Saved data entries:

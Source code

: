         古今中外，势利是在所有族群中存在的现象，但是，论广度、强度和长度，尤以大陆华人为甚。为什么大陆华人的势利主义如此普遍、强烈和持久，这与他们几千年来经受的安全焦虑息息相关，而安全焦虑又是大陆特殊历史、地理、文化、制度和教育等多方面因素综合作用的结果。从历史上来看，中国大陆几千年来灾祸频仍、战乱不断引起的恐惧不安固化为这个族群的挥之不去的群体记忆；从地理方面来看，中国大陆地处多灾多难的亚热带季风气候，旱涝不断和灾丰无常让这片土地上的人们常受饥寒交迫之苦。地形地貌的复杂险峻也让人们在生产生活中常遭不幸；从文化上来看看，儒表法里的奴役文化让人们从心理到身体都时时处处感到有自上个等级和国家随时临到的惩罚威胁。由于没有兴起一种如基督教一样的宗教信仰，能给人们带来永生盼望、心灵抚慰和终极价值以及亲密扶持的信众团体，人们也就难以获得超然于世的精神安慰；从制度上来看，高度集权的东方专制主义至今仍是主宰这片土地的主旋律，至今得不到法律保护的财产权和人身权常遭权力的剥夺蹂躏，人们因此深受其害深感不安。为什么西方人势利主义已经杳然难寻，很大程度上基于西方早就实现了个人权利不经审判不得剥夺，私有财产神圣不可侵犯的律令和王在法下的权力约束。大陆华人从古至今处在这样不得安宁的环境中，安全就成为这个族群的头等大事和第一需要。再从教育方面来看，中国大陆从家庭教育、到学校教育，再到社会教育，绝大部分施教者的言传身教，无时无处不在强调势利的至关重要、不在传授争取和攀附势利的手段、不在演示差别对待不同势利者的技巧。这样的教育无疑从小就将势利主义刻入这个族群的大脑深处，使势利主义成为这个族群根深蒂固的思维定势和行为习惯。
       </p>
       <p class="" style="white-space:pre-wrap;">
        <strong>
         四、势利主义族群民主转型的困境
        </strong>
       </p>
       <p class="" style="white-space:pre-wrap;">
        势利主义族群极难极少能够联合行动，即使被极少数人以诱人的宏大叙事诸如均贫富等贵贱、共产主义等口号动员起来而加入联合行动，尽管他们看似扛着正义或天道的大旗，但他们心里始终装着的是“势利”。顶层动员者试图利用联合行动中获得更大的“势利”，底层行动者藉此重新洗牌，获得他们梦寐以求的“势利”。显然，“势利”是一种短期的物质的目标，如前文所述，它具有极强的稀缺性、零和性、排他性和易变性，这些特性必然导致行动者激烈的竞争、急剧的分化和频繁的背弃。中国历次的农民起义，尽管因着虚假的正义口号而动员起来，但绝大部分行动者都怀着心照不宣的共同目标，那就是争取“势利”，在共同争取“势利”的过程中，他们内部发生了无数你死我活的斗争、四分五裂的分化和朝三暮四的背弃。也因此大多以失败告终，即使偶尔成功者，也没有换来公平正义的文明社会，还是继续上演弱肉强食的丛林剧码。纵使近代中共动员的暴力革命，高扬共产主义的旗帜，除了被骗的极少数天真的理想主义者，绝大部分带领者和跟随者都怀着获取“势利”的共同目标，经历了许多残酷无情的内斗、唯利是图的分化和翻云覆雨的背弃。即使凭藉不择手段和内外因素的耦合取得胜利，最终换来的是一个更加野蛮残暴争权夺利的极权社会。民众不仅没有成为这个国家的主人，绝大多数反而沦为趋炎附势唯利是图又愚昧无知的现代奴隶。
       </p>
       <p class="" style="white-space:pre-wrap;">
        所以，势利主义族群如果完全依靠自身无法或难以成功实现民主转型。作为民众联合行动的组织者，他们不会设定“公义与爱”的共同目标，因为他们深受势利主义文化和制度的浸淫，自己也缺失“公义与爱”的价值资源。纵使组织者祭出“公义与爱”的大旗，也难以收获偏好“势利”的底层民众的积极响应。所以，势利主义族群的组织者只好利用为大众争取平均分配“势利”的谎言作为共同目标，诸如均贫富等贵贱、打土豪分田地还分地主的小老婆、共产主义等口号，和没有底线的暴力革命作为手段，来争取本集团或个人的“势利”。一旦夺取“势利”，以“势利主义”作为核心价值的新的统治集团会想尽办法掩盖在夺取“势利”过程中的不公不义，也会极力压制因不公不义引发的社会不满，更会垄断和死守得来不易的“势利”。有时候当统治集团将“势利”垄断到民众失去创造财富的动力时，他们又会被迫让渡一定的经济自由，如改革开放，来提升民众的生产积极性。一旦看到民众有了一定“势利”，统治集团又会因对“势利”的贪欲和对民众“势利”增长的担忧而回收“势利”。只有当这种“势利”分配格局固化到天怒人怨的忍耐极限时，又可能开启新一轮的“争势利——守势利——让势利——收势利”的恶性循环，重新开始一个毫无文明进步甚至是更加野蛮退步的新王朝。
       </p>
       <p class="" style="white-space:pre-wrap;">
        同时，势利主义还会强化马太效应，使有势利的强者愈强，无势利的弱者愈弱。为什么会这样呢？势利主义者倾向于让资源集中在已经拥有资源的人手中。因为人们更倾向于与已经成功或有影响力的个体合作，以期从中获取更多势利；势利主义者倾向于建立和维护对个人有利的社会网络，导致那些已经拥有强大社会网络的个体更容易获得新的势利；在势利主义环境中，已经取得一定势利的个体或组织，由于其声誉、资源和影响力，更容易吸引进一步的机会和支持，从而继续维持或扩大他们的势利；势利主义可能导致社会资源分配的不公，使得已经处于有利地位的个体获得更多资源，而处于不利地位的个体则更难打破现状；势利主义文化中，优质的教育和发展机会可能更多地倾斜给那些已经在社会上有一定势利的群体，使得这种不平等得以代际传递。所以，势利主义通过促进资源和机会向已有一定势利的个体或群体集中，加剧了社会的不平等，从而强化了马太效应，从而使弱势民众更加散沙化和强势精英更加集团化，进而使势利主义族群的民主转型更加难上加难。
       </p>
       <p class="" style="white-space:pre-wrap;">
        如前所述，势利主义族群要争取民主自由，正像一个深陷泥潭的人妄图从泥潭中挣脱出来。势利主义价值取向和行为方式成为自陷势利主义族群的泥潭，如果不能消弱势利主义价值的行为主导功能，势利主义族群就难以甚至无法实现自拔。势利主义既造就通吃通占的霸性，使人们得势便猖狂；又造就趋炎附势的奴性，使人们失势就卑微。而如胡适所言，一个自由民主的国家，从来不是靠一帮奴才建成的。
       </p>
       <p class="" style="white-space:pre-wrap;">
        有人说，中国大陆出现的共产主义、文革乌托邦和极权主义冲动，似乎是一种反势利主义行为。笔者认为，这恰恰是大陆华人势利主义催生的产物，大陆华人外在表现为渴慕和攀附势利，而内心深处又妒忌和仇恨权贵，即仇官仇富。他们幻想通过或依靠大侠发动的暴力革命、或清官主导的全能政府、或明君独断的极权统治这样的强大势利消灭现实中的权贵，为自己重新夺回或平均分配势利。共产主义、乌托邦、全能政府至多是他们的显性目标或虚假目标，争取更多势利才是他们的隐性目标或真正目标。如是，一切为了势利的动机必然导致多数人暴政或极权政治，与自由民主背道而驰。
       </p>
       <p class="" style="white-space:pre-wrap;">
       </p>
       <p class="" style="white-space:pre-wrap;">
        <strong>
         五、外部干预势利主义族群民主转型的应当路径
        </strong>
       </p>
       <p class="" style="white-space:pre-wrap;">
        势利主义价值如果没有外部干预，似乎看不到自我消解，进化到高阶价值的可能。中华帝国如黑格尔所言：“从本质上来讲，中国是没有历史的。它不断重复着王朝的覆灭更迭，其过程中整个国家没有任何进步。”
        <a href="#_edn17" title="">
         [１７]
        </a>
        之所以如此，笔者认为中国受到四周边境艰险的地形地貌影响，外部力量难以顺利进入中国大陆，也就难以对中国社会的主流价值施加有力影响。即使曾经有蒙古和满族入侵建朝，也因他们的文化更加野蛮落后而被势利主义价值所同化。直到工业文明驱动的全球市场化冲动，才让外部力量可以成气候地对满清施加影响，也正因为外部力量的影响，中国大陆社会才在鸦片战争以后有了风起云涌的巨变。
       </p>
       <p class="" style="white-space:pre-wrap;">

The task: Write out exactly the lines of the entries above that run from the line containing "势利主义价值如果没有外部干预" through the last line, including both.

Result of the exercise:
        势利主义价值如果没有外部干预，似乎看不到自我消解，进化到高阶价值的可能。中华帝国如黑格尔所言：“从本质上来讲，中国是没有历史的。它不断重复着王朝的覆灭更迭，其过程中整个国家没有任何进步。”
        <a href="#_edn17" title="">
         [１７]
        </a>
        之所以如此，笔者认为中国受到四周边境艰险的地形地貌影响，外部力量难以顺利进入中国大陆，也就难以对中国社会的主流价值施加有力影响。即使曾经有蒙古和满族入侵建朝，也因他们的文化更加野蛮落后而被势利主义价值所同化。直到工业文明驱动的全球市场化冲动，才让外部力量可以成气候地对满清施加影响，也正因为外部力量的影响，中国大陆社会才在鸦片战争以后有了风起云涌的巨变。
       </p>
       <p class="" style="white-space:pre-wrap;">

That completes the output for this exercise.